Excerpted data:
══════

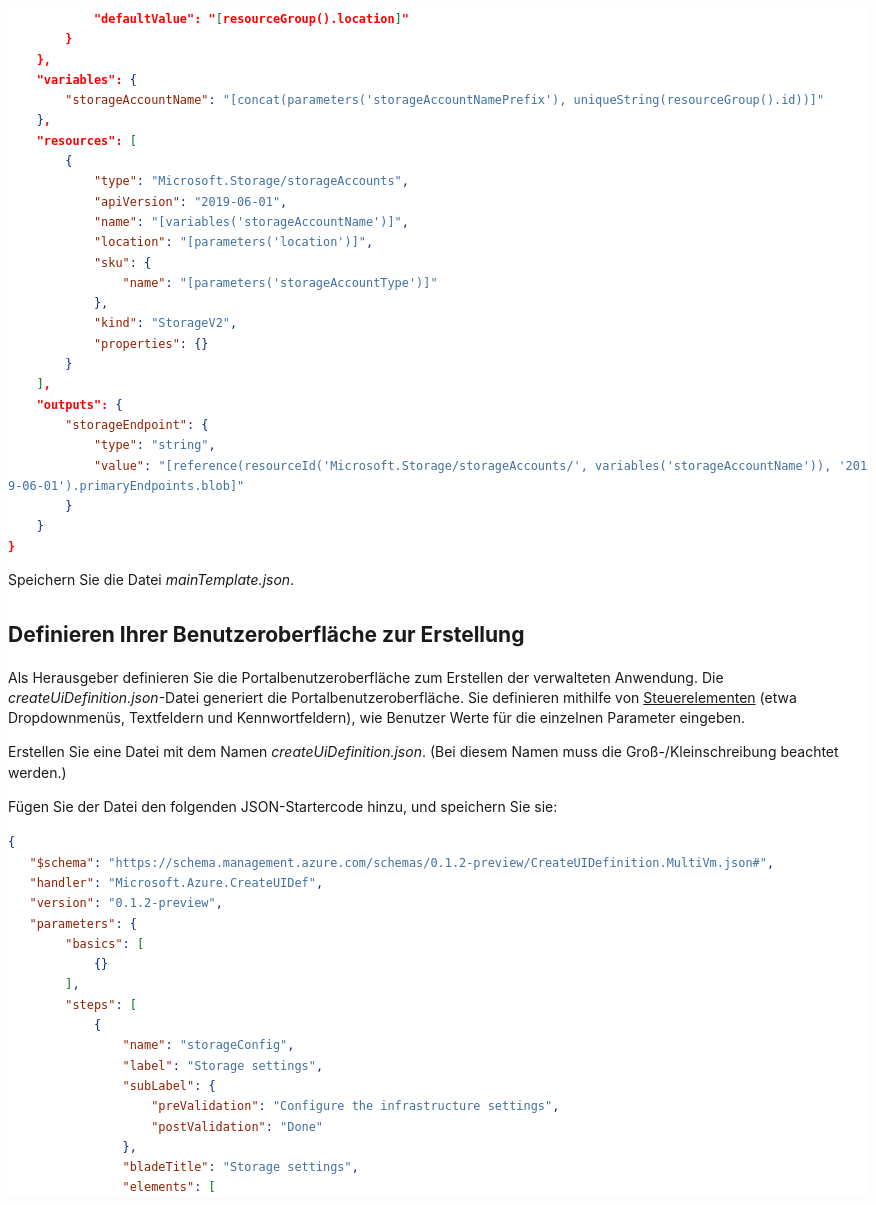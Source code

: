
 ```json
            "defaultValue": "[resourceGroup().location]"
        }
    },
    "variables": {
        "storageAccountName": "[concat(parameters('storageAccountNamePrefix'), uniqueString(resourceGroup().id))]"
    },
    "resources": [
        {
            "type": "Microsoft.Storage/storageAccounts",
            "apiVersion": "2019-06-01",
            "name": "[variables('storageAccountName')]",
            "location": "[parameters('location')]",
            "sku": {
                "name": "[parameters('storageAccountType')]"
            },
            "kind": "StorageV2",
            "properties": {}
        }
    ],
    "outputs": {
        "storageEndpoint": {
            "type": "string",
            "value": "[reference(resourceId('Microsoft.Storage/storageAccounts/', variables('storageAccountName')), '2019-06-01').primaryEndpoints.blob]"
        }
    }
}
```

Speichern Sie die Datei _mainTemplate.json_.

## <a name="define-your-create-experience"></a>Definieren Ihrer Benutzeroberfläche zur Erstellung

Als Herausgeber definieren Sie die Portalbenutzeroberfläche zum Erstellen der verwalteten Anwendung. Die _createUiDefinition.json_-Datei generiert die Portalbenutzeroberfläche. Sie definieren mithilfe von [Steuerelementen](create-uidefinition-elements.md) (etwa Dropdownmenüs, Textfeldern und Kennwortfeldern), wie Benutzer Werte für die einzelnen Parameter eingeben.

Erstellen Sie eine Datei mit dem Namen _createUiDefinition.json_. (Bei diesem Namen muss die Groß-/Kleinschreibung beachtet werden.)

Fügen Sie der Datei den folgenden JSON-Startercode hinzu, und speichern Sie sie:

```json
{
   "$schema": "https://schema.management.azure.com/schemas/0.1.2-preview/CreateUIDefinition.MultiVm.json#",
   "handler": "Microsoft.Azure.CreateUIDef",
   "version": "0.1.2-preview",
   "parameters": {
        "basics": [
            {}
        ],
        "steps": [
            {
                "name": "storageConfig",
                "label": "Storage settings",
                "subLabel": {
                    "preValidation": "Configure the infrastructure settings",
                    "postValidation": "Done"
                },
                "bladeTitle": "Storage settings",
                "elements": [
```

══════

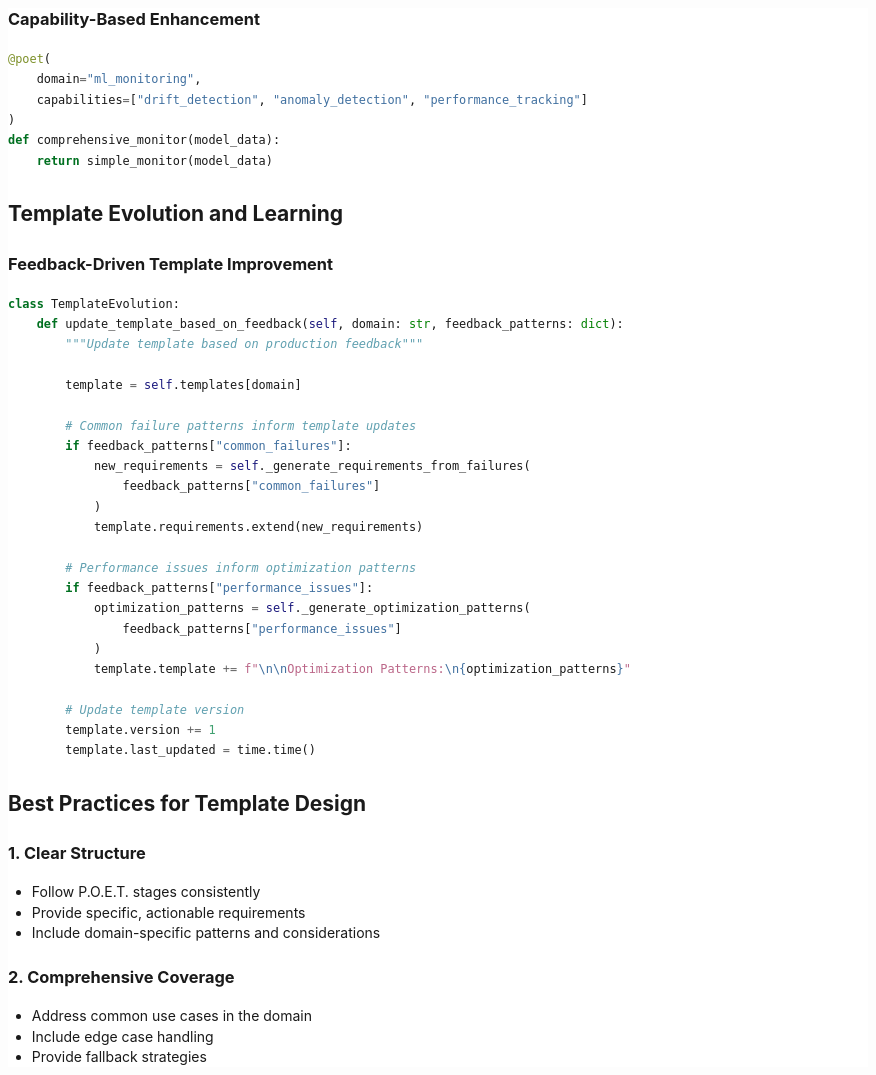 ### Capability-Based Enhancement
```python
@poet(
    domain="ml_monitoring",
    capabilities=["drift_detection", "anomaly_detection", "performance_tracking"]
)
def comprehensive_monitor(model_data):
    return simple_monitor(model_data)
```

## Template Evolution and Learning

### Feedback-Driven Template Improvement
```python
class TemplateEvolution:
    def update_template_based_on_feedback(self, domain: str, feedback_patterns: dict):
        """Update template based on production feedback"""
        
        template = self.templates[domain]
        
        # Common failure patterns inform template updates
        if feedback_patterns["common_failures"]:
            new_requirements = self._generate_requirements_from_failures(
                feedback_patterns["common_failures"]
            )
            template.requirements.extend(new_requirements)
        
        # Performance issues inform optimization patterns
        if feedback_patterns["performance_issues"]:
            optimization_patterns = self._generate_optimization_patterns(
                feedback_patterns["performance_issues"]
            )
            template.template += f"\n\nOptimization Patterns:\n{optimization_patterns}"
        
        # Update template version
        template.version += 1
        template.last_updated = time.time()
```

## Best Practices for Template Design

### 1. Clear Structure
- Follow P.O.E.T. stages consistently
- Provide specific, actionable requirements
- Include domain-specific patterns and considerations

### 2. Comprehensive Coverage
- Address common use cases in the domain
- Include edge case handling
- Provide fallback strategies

══════

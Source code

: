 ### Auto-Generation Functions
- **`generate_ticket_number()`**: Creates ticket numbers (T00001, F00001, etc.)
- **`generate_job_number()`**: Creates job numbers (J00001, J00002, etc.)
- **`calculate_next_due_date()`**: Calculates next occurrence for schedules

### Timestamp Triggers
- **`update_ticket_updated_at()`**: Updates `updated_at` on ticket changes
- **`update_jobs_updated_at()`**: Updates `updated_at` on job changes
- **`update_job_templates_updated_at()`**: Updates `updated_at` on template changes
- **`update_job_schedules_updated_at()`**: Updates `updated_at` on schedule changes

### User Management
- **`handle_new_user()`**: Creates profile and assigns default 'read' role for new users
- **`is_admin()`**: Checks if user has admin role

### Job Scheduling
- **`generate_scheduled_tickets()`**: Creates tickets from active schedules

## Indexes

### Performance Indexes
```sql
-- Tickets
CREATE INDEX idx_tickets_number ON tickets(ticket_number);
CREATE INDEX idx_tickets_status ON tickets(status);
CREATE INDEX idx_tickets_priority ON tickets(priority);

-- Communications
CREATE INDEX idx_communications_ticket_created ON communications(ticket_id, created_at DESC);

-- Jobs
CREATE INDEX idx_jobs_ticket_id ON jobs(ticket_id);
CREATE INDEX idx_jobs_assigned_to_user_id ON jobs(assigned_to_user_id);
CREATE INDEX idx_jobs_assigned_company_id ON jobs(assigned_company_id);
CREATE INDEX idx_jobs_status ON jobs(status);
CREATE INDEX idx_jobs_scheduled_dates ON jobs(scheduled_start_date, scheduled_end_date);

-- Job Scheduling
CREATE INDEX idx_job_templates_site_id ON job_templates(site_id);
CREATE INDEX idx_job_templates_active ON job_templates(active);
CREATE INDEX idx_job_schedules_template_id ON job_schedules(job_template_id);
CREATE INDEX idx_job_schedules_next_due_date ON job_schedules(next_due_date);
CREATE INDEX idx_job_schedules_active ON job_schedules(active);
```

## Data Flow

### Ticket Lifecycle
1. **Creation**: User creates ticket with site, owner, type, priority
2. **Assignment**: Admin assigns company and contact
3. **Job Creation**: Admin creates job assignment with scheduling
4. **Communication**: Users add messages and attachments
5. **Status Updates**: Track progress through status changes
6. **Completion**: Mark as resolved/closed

══════

What you will do: Every line of the records that includes the word "resourceGroup" should be gathered.

Output for this task:
            "defaultValue": "[resourceGroup().location]"
        "storageAccountName": "[concat(parameters('storageAccountNamePrefix'), uniqueString(resourceGroup().id))]"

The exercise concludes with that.